Work request
Print, please, the line that contains "We ask *what" and each line after it to the end of the entries, unchanged and with nothing else.

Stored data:
● ● ●
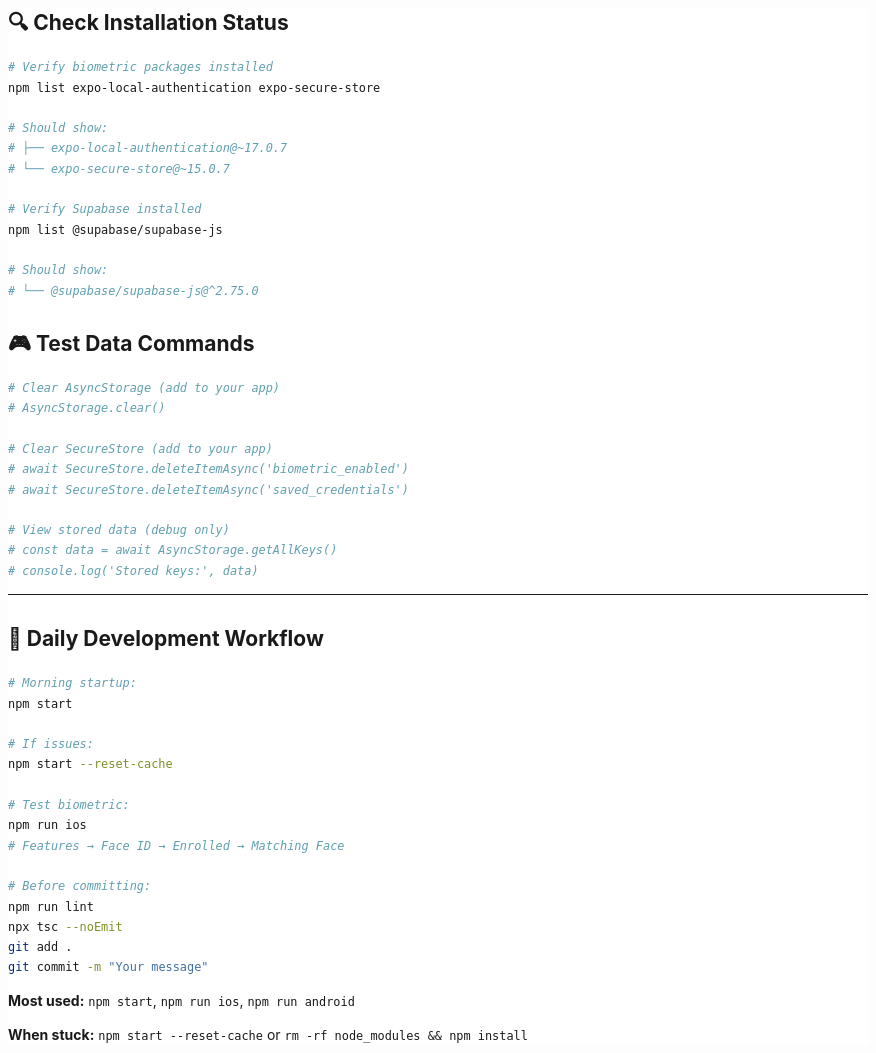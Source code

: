 ## 🔍 Check Installation Status

```bash
# Verify biometric packages installed
npm list expo-local-authentication expo-secure-store

# Should show:
# ├── expo-local-authentication@~17.0.7
# └── expo-secure-store@~15.0.7

# Verify Supabase installed
npm list @supabase/supabase-js

# Should show:
# └── @supabase/supabase-js@^2.75.0
```

## 🎮 Test Data Commands

```bash
# Clear AsyncStorage (add to your app)
# AsyncStorage.clear()

# Clear SecureStore (add to your app)
# await SecureStore.deleteItemAsync('biometric_enabled')
# await SecureStore.deleteItemAsync('saved_credentials')

# View stored data (debug only)
# const data = await AsyncStorage.getAllKeys()
# console.log('Stored keys:', data)
```

---

## 🚀 Daily Development Workflow

```bash
# Morning startup:
npm start

# If issues:
npm start --reset-cache

# Test biometric:
npm run ios
# Features → Face ID → Enrolled → Matching Face

# Before committing:
npm run lint
npx tsc --noEmit
git add .
git commit -m "Your message"
```

**Most used:** `npm start`, `npm run ios`, `npm run android`

**When stuck:** `npm start --reset-cache` or `rm -rf node_modules && npm install`
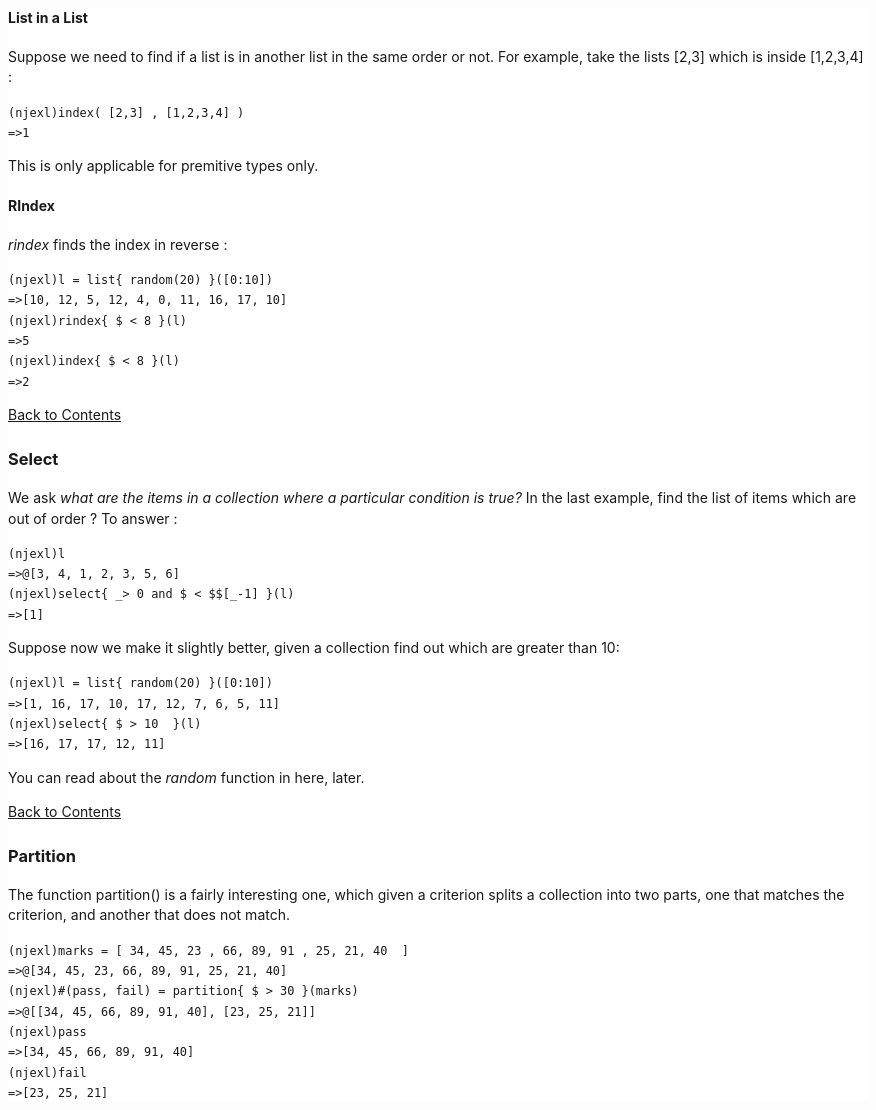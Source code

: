 #### List in a List

Suppose we need to find if a list is in another list in the same order or not.
For example, take the lists [2,3] which is inside [1,2,3,4] :

    (njexl)index( [2,3] , [1,2,3,4] )
    =>1

This is only applicable for premitive types only.

#### RIndex 

*rindex* finds the index in reverse :

    (njexl)l = list{ random(20) }([0:10])
    =>[10, 12, 5, 12, 4, 0, 11, 16, 17, 10]
    (njexl)rindex{ $ < 8 }(l)
    =>5
    (njexl)index{ $ < 8 }(l)
    =>2

[Back to Contents](#contents)

### Select 

We ask *what are the items in a collection where a particular condition is true?*
In the last example, find the list of items which are out of order ?
To answer : 

    (njexl)l
    =>@[3, 4, 1, 2, 3, 5, 6]
    (njexl)select{ _> 0 and $ < $$[_-1] }(l)
    =>[1]

Suppose now we make it slightly better, given a collection find out which are greater than 10:

    (njexl)l = list{ random(20) }([0:10])
    =>[1, 16, 17, 10, 17, 12, 7, 6, 5, 11]
    (njexl)select{ $ > 10  }(l)
    =>[16, 17, 17, 12, 11]

You can read about the *random* function in here, later.

[Back to Contents](#contents)

### Partition 

The function partition() is a fairly interesting one, which given a criterion splits a collection into two parts,
one that matches the criterion, and another that does not match.

    (njexl)marks = [ 34, 45, 23 , 66, 89, 91 , 25, 21, 40  ]
    =>@[34, 45, 23, 66, 89, 91, 25, 21, 40]
    (njexl)#(pass, fail) = partition{ $ > 30 }(marks)
    =>@[[34, 45, 66, 89, 91, 40], [23, 25, 21]]
    (njexl)pass
    =>[34, 45, 66, 89, 91, 40]
    (njexl)fail
    =>[23, 25, 21]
● ● ●
Task solution
We ask *what are the items in a collection where a particular condition is true?*
In the last example, find the list of items which are out of order ?
To answer : 

    (njexl)l
    =>@[3, 4, 1, 2, 3, 5, 6]
    (njexl)select{ _> 0 and $ < $$[_-1] }(l)
    =>[1]

Suppose now we make it slightly better, given a collection find out which are greater than 10:

    (njexl)l = list{ random(20) }([0:10])
    =>[1, 16, 17, 10, 17, 12, 7, 6, 5, 11]
    (njexl)select{ $ > 10  }(l)
    =>[16, 17, 17, 12, 11]

You can read about the *random* function in here, later.

[Back to Contents](#contents)

### Partition 

The function partition() is a fairly interesting one, which given a criterion splits a collection into two parts,
one that matches the criterion, and another that does not match.

    (njexl)marks = [ 34, 45, 23 , 66, 89, 91 , 25, 21, 40  ]
    =>@[34, 45, 23, 66, 89, 91, 25, 21, 40]
    (njexl)#(pass, fail) = partition{ $ > 30 }(marks)
    =>@[[34, 45, 66, 89, 91, 40], [23, 25, 21]]
    (njexl)pass
    =>[34, 45, 66, 89, 91, 40]
    (njexl)fail
    =>[23, 25, 21]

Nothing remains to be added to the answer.